About 99% of my email is spam, and of the hundreds I get, these days many have an attached ZIP file. The file names are typically ls.zip and vs.zip, and contain HTML code for a Web site in China. (ZIP files contain one or more other files, and are compressed to save file space.)
I wondered why Chinese spammers are sending ZIP files. Spammers target the typical low-level computer user, who wouldn't know what to do with a ZIP file. Then today it struck me: Vista users.
Vista opens ZIP files as if they were folders. One click, and the content is revealed. Another click, and the malware is active. It is the mistake that Microsoft makes over and over again: by adding a convenience feature, the convicted monopolist makes vulnerable the data on its customers' computers. (Microsoft even screwed up a simple task as extracting ZIP files: Vista does so painfully slowly that one thinks one's computer is a single-floppy 8088 model from 1983.)

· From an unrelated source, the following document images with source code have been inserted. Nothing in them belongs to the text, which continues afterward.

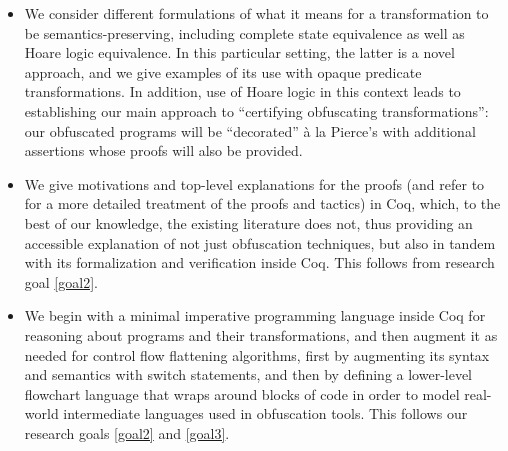 \documentclass[compsoc,conference,a4paper,10pt,times]{IEEEtran}
\begin{document}
\begin{itemize}
    \item We consider different formulations of what it means for a transformation to be semantics-preserving, including complete state equivalence as well as Hoare logic equivalence. In this particular setting, the latter is a novel approach, and we give examples of its use with opaque predicate transformations. In addition, use of Hoare logic in this context leads to establishing our main approach to ``certifying obfuscating transformations'': our obfuscated programs will be ``decorated''  \`a la  Pierce's \cite{SFV2} with additional assertions whose proofs will also be provided.\label{itm:1}
    \item We give motivations and top-level explanations for the proofs (and refer to \cite{Weyun} for a more detailed treatment of the proofs and tactics) in Coq, which, to the best of our knowledge, the existing literature does not, thus providing an accessible explanation of not just obfuscation techniques, but also in tandem with its formalization and verification inside Coq. This follows from research goal \ref{goal2}.\label{itm:2}
    \item We begin with a minimal imperative programming language inside Coq for reasoning about programs and their transformations, and then augment it as needed for control flow flattening algorithms, first by augmenting its syntax and semantics with switch statements, and then by defining a lower-level flowchart language that wraps around blocks of code in order to model real-world intermediate languages used in obfuscation tools. This follows our research goals \ref{goal2} and \ref{goal3}. \label{itm:3}
\end{itemize}



\end{document}
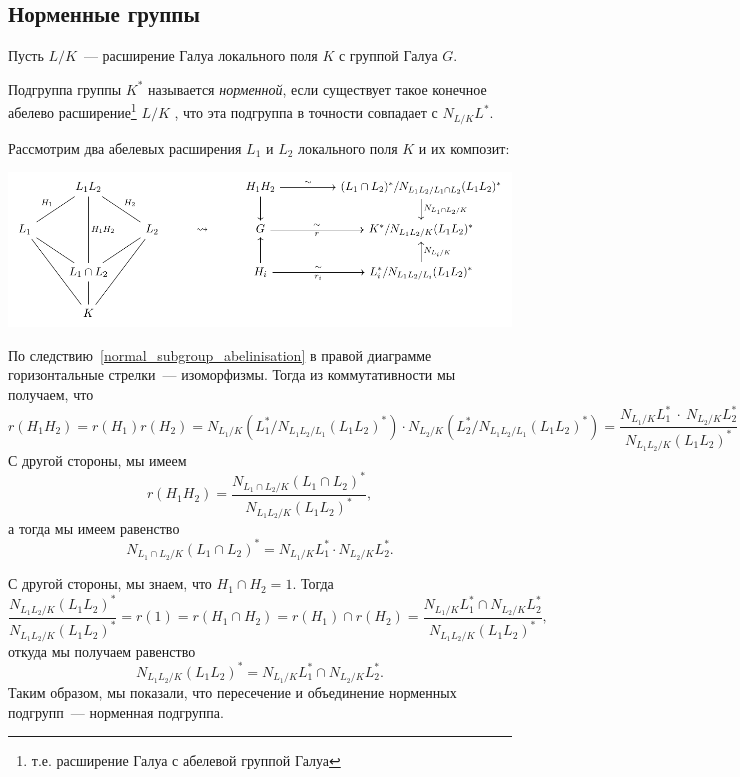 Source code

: 
\subsection{Норменные группы}

		Пусть $L/K$~--- расширение Галуа локального поля $K$ с группой Галуа $G$. 

		\begin{definition} 
			Подгруппа группы $K^*$  называется \emph{норменной}, если существует такое конечное абелево расширение\footnote{т.е. расширение Галуа с абелевой группой Галуа} $L/K$ , что эта подгруппа в точности совпадает с $N_{L/K}L^*$.
		\end{definition}

	Рассмотрим  два абелевых расширения $L_1$ и $L_2$ локального поля $K$ и их композит: 

		\begin{center}
				\includegraphics{lectures/6/pictures/cd_40.pdf}
	\end{center}

	По следствию~\ref{normal_subgroup_abelinisation} в  правой диаграмме горизонтальные стрелки~--- изоморфизмы.  Тогда из коммутативности мы получаем, что 
	\[
		r(H_1 H_2) = r(H_1)r(H_2) = N_{L_1/K}(L_1^*/N_{L_1 L_2/L_1}(L_1 L_2)^*) \cdot N_{L_2/K}(L_2^*/N_{L_1 L_2/L_1}(L_1 L_2)^*) = \frac{N_{L_1/K} L_{1}^*  \ \cdot \ N_{L_2/K}L_{2}^*}{N_{L_1L_2/K}(L_1 L_2)^*}
	\]
	С другой стороны, мы имеем 
	\[
		r(H_1 H_2) = \frac{N_{L_1 \cap L_2/K} (L_1 \cap L_2)^*}{ N_{L_1 L_2/K}(L_1 L_2)^*},
	\]
	а тогда мы имеем равенство 
	\[
		N_{L_1 \cap L_2/K} (L_1 \cap L_2)^* = N_{L_1/K}L_1^* \cdot N_{L_2/K}L_2^*.
	\]

	С другой стороны, мы знаем, что $H_1 \cap H_2 = 1$. Тогда 
	\[
		\frac{N_{L_1 L_2/K}(L_1 L_2)^*}{N_{L_1 L_2/K}(L_1 L_2)^*} = r(1) = r(H_1 \cap H_2) = r(H_1) \cap r(H_2) = \frac{ N_{L_1/K} L_1^* \cap N_{L_2/K} L_2^*}{N_{L_1 L_2/K}(L_1 L_2)^*},
	\]
	откуда мы получаем равенство 
	\[
		N_{L_1 L_2/K}(L_1 L_2)^* = N_{L_1/K}L_1^* \cap N_{L_2/K} L_2^*.
	\]
	Таким образом, мы показали, что пересечение и объединение норменных подгрупп~--- норменная подгруппа. 

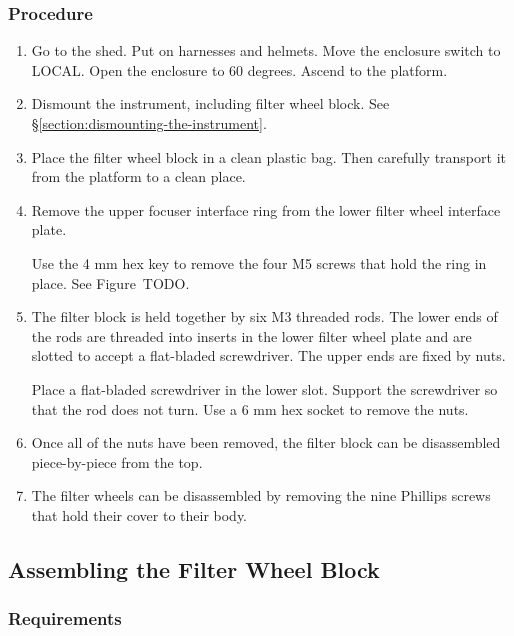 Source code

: \subsubsection{Procedure}

\begin{enumerate}

    \item Go to the shed. Put on harnesses and helmets. Move the enclosure switch to LOCAL. Open the enclosure to 60 degrees. Ascend to the platform.

    \item Dismount the instrument, including filter wheel block. See \S\ref{section:dismounting-the-instrument}.

   \item Place the filter wheel block in a clean plastic bag. Then carefully transport it from the platform to a clean place.
   
   \item Remove the upper focuser interface ring from the lower filter wheel interface plate. 
   
   Use the 4 mm hex key to remove the four M5 screws that hold the ring in place. See Figure~TODO.
   
  \item The filter block is held together by six M3 threaded rods. The lower ends of the rods are threaded into inserts in the lower filter wheel plate and are slotted to accept a flat-bladed screwdriver. The upper ends are fixed by nuts.
  
  Place a flat-bladed screwdriver in the lower slot. Support the screwdriver so that the rod does not turn. Use a 6 mm hex socket to remove the nuts.
  
  \item Once all of the nuts have been removed, the filter block can be disassembled piece-by-piece from the top.
  
 \item The filter wheels can be disassembled by removing the nine Phillips screws that hold their cover to their body.
  
\end{enumerate}

\subsection{Assembling the Filter Wheel Block}

\subsubsection{Requirements}


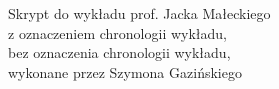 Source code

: \begin{titlepage}
  \thispagestyle{empty}
  \null
\end{titlepage}

\begin{titlepage}
  \thispagestyle{empty}
  \centering
  \vspace*{\fill}
  \begin{minipage}{\textwidth}
    \centering
    \fontsize{17}{25}\selectfont
    Skrypt do wykładu prof. Jacka Małeckiego\\
    \ifchronologia
      z oznaczeniem chronologii wykładu,\\
    \else
      bez oznaczenia chronologii wykładu,\\
    \fi
    wykonane przez Szymona Gazińskiego
  \end{minipage}
  \vspace*{\fill}
\end{titlepage}
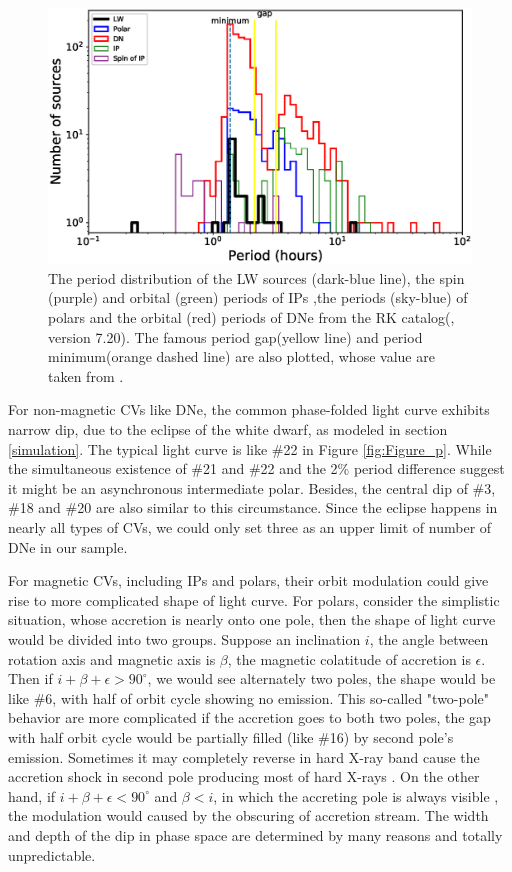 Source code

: \documentclass[twoside,twocolumn]{aastex63}
\begin{document}
\begin{figure}[htbp]
\centering
\includegraphics[scale=0.73]{./figure/CV/N_P.eps}
\caption{The period distribution of the LW sources (dark-blue line), the spin (purple) and orbital (green) periods of IPs ,the periods (sky-blue) of polars and the orbital (red) periods of DNe from the RK catalog(\cite{2003A&A...404..301R}, version 7.20). The famous period gap(yellow line) and period minimum(orange dashed line) are also plotted, whose value are taken from \citep{2011ApJS..194...28K}.\label{fig:N_P}}
\end{figure}
For non-magnetic CVs like DNe, the common phase-folded light curve exhibits narrow dip, due to the eclipse of the white dwarf, as modeled in section \ref{simulation}. The typical light curve is like \#22 in Figure \ref{fig:Figure_p}. 	While the simultaneous existence of \#21 and \#22 and the 2\% period difference suggest it might be an asynchronous intermediate polar. Besides, the central dip of \#3, \#18 and \#20 are also similar to this circumstance. Since the eclipse happens in nearly all types of CVs, we could only set three as an upper limit of number of DNe in our sample.

For magnetic CVs, including IPs and polars, their orbit modulation could give rise to more complicated shape of light curve. For polars, consider the simplistic situation, whose accretion is nearly onto one pole, then the shape of light curve would be divided into two groups. Suppose an inclination $i$, the angle between rotation axis and magnetic axis is $\beta$, the magnetic colatitude of accretion is $\epsilon$. Then if $i+\beta+\epsilon > 90^{\circ}$, we would see alternately two poles, the shape would be like \#6, with half of orbit cycle showing no emission. This so-called "two-pole"  behavior are more complicated if the accretion goes to both two poles, the gap with half orbit cycle would be partially filled (like \#16) by second pole's emission. Sometimes it may completely reverse in hard X-ray band cause the accretion shock in second pole producing most of hard X-rays \citep{1985A&A...148L..14H}. On the other hand, if $i+\beta+\epsilon < 90^{\circ}$ and $\beta < i$, in which the accreting pole is always visible , the modulation would caused by the obscuring of accretion stream. The width and depth of the dip in phase space are determined by many reasons and totally unpredictable. 
\end{document}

Why hasn't Microsoft been sued out of existence for its security foul ups? The nightmare list includes embedded VBA macros in documents, automatic ActiveX downloads, hidden file extensions, automatic software updates, and the blurring of the difference between computer and Internet. These convenience features have created much grief, lost time, and damaged files over the last decade. This new vulnerability -- treating ZIP files as folders -- is another.
How to examine the ZIP files safely:
1. Open the .zip file with WinZip.
2. Drag the contents into Notepad for viewing.